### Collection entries

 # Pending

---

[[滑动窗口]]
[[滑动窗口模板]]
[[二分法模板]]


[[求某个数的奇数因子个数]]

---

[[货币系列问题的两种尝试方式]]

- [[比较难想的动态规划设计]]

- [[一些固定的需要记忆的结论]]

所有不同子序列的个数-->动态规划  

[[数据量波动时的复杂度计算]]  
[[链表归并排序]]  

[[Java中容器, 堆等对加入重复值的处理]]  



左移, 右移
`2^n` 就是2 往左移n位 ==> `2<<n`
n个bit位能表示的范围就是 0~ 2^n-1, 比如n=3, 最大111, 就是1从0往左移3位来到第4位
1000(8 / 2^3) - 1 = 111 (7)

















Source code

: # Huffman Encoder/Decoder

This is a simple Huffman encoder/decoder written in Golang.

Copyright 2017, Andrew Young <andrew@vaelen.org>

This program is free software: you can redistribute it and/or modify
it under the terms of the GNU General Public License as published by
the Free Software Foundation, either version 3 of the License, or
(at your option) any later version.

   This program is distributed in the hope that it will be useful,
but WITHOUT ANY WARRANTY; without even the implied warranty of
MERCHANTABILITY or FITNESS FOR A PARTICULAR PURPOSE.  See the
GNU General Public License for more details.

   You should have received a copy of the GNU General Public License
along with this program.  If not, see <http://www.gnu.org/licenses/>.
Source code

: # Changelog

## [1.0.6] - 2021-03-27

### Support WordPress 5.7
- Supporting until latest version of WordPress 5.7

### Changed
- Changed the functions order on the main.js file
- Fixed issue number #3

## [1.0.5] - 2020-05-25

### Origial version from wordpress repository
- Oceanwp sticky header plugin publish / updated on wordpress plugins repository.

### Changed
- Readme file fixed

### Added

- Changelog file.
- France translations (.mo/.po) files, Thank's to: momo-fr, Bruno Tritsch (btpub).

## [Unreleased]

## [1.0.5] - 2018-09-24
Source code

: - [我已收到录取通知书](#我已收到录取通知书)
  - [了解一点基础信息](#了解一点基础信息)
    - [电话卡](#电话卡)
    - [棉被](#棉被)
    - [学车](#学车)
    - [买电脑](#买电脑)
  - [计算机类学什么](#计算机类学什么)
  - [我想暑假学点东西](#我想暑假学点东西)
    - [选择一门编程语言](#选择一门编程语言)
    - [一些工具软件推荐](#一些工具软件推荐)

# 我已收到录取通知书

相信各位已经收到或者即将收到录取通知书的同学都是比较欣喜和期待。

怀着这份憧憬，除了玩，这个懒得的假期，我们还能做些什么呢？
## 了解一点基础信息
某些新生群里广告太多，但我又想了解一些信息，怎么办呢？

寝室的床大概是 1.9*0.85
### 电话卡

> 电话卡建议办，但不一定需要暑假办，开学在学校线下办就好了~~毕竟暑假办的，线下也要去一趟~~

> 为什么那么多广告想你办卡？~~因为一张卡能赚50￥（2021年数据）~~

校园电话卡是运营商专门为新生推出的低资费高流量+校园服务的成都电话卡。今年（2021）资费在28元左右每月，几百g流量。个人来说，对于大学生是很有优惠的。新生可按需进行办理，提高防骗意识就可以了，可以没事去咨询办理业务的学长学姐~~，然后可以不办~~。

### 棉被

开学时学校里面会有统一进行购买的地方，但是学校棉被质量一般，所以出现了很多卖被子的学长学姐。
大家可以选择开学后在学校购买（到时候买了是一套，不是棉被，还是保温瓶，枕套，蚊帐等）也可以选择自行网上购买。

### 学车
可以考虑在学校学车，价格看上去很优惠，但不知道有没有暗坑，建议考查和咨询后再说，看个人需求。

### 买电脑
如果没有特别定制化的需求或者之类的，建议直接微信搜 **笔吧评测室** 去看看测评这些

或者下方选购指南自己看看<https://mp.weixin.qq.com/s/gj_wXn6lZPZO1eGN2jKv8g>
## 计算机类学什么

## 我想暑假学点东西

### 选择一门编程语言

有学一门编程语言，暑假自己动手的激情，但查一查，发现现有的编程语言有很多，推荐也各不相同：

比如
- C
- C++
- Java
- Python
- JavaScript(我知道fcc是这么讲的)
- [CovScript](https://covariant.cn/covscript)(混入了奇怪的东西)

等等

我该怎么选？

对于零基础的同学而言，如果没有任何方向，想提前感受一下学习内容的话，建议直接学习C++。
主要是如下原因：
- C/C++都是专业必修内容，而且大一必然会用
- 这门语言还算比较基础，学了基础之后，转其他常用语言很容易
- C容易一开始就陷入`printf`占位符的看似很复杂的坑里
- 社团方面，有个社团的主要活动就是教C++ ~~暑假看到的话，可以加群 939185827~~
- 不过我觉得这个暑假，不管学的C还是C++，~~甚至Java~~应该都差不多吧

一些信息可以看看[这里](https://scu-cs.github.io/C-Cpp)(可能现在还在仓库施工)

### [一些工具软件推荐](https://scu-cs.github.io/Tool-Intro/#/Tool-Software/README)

### Task objective
If a line in the records has the word "Public", copy that line.

### Output of the exercise
it under the terms of the GNU General Public License as published by
GNU General Public License for more details.
   You should have received a copy of the GNU General Public License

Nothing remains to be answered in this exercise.